Russia's commodity turnover with its BRICS partners is steadily growing. For example, last year it amounted to $163 billion, compared to $105 billion in 2013, said Elena Tsyshevskaya, Head of Department for Regulation over Electric Power Industry of FAS Russia. The largest exports from Russia to Brazil, India, China and South Africa are fuel and energy products, such as oil and oil products, gas, coal, as well as timber, pulp, etc. Imports from partners include machinery, vehicles, chemical products such as plastics, and textiles and shoes. 

"BRICS is characterized by the absence of economic, political or geographic domination by any of the participating countries, which creates comfortable parity conditions for cooperation," 

Tsyshevskaya stressed.

Administrative attempts to develop exchange trade of commodities in Russia have been made for many years, but they have brought no breakthrough success. Instead of pushing businesses to exchanges through administrative means, small trading floors should be allowed to actively look for and involve customers in organized trading, and thus ensure competition between the organizers of the trade, says Larisa Selyutina, Director of the Financial Market Infrastructure Department of the Bank of Russia. She is convinced that it is the competition of services for the quality of services that will create the environment for the natural development of the infrastructure. 

Electronic trading platform services are in demand among small and medium-sized businesses. In the first half of 2022 only on one of the largest electronic trading platforms, the volume of trading was 1.5 trillion rubles, which is more than twice the volume of the total commodity exchange market in Russia (677 billion rubles) for the same period.

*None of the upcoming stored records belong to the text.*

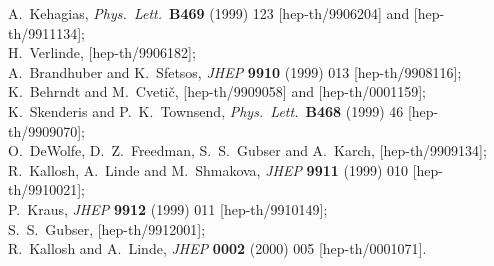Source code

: \documentclass[a4paper,12pt]{article}
\begin{document}
\begin{thebibliography}{99}
%
A.~Kehagias,
{\it Phys.\ Lett.}\  {\bf B469} (1999) 123
[hep-th/9906204]
and
[hep-th/9911134];\\
%
H.~Verlinde,
[hep-th/9906182];\\
%
A.~Brandhuber and K.~Sfetsos,
{\it JHEP} {\bf 9910} (1999) 013
[hep-th/9908116];\\
%
K.~Behrndt and M.~Cveti{\v c},
[hep-th/9909058]
and
[hep-th/0001159];\\
%
K.~Skenderis and P.~K.~Townsend,
{\it Phys.\ Lett.}\  {\bf B468} (1999) 46
[hep-th/9909070];\\
%
O.~DeWolfe, D.~Z.~Freedman, S.~S.~Gubser and A.~Karch,
[hep-th/9909134];\\
%
R.~Kallosh, A.~Linde and M.~Shmakova,
{\it JHEP} {\bf 9911} (1999) 010
[hep-th/9910021];\\
%
P.~Kraus,
{\it JHEP} {\bf 9912} (1999) 011
[hep-th/9910149];\\
%
S.~S.~Gubser,
[hep-th/9912001];\\
%
R.~Kallosh and A.~Linde,
{\it JHEP} {\bf 0002} (2000) 005
[hep-th/0001071].

\end{thebibliography}
\end{document}
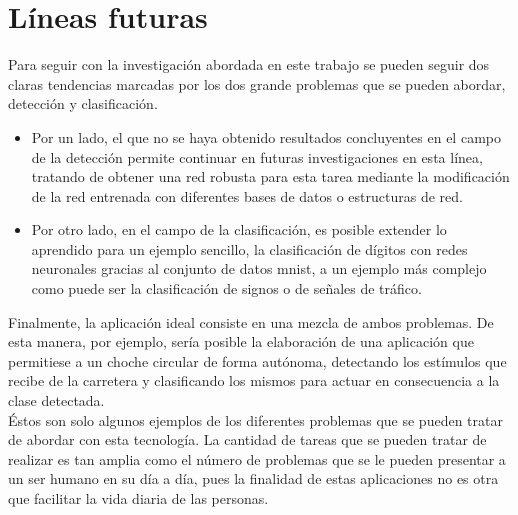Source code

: \section{Líneas futuras}
Para seguir con la investigación abordada en este trabajo se pueden seguir dos claras tendencias marcadas por los dos grande problemas que se pueden abordar, detección y clasificación.
\begin{itemize}
	\item Por un lado, el que no se haya obtenido resultados concluyentes en el campo de la detección permite continuar en futuras investigaciones en esta línea, tratando de obtener una red robusta para esta tarea mediante la modificación de la red entrenada con diferentes bases de datos o estructuras de red.
	\item Por otro lado, en el campo de la clasificación, es posible extender lo aprendido para un ejemplo sencillo, la clasificación de dígitos con redes neuronales gracias al conjunto de datos \acrshort{mnist}, a un ejemplo más complejo como puede ser la clasificación de signos o de señales de tráfico.
\end{itemize}

Finalmente, la aplicación ideal consiste en una mezcla de ambos problemas. De esta manera, por ejemplo, sería posible la elaboración de una aplicación que permitiese a un choche circular de forma autónoma, detectando los estímulos que recibe de la carretera y clasificando los mismos para actuar en consecuencia a la clase detectada.\\

Éstos son solo algunos ejemplos de los diferentes problemas que se pueden tratar de abordar con esta tecnología. La cantidad de tareas que se pueden tratar de realizar es tan amplia como el número de problemas que se le pueden presentar a un ser humano en su día a día, pues la finalidad de estas aplicaciones no es otra que facilitar la vida diaria de las personas.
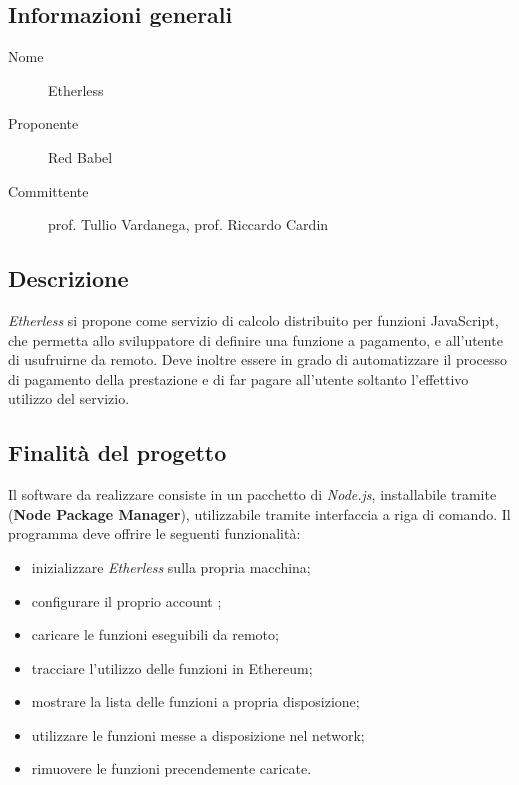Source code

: \documentclass[../studio-di-fattibilita.tex]{subfiles}
\begin{document}
  \subsection{Informazioni generali}%
  \label{subsec:informazioni_generali}
  \begin{description}
    \item[Nome] Etherless
    \item[Proponente] Red Babel
    \item[Committente] prof. Tullio Vardanega, prof. Riccardo Cardin
  \end{description}
  \subsection{Descrizione}%
  \label{subsec:descrizione}
  \textit{Etherless} si propone come servizio di calcolo distribuito per funzioni JavaScript, che permetta allo sviluppatore di definire una funzione a pagamento, e all'utente di usufruirne da remoto. Deve inoltre essere in grado di automatizzare il processo di pagamento della prestazione e di far pagare all'utente soltanto l'effettivo utilizzo del servizio.
  \subsection{Finalità del progetto}%
  \label{subsec:finalita_del_progetto}
  Il software da realizzare consiste in un pacchetto di \textit{Node.js}, installabile tramite  (\textbf{Node Package Manager}), utilizzabile tramite interfaccia a riga di comando.
  Il programma deve offrire le seguenti funzionalità:
  \begin{itemize}
    \item inizializzare \textit{Etherless} sulla propria macchina;
    \item configurare il proprio account ;
    \item caricare le funzioni  eseguibili da remoto;
    \item tracciare l'utilizzo delle funzioni in Ethereum;
    \item mostrare la lista delle funzioni a propria disposizione;
    \item utilizzare le funzioni messe a disposizione nel network;
    \item rimuovere le funzioni precendemente caricate.
  \end{itemize}
\end{document}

"We want to offer the existing electronic trading platforms to voluntarily become part of the infrastructure of organized trading, without breaking the ties already built with their clients," 

said Selyutina.

Anton Karpov, Vice President, Saint Petersburg International Mercantile Exchange (SPIMEX)spoke about the work of St. Petersburg International Mercantile Exchange (SPIMEX) and main directions of cooperation: creation of common exchange space with the Republic of Belarus and development of unified rules for exchange trade with partners in Eurasian Economic Community (EurAsEC).

Alexander Osmolovsky, Chairman of the Board of the Belarusian Universal Commodity Exchange (BUCE), shared his experience in organizing the Belarusian Commodity Exchange, introducing a new procedure of exchange deals support and special sessions for Chinese companies. Only single companies from Brazil, India and South Africa are presented at BUCE. That is why it is necessary to bring stock exchange and electronic platforms of BRICS countries into the exchange community of the CIS countries, said Osmolovsky. 

Raj Kumar Badde, Joint Director (Financial Analysis), Competition Commission of India, spoke about the antitrust regulation of six commodity exchanges in India. He presented one of the first cases of abuse of dominance in the country's exchange industry. As a result of an investigation initiated by the Multi Commodity Exchange of India (MCX), the Competition Commission concluded that the National Stock Exchange of India (NSE) used its dominant position in the exchange market by resorting to predatory pricing in the foreign exchange derivatives segment. The NSE was fined 555 million rupees.

Increasing digitalization, including on exchange platforms, is a new challenge for antitrust authorities. Big Tech is certainly affecting exchange trading, and programs are emerging to manipulate trading markets, noted Raj Kumar Badde. In his opinion, under these conditions, to work effectively regulators need to cooperate with IT-specialists.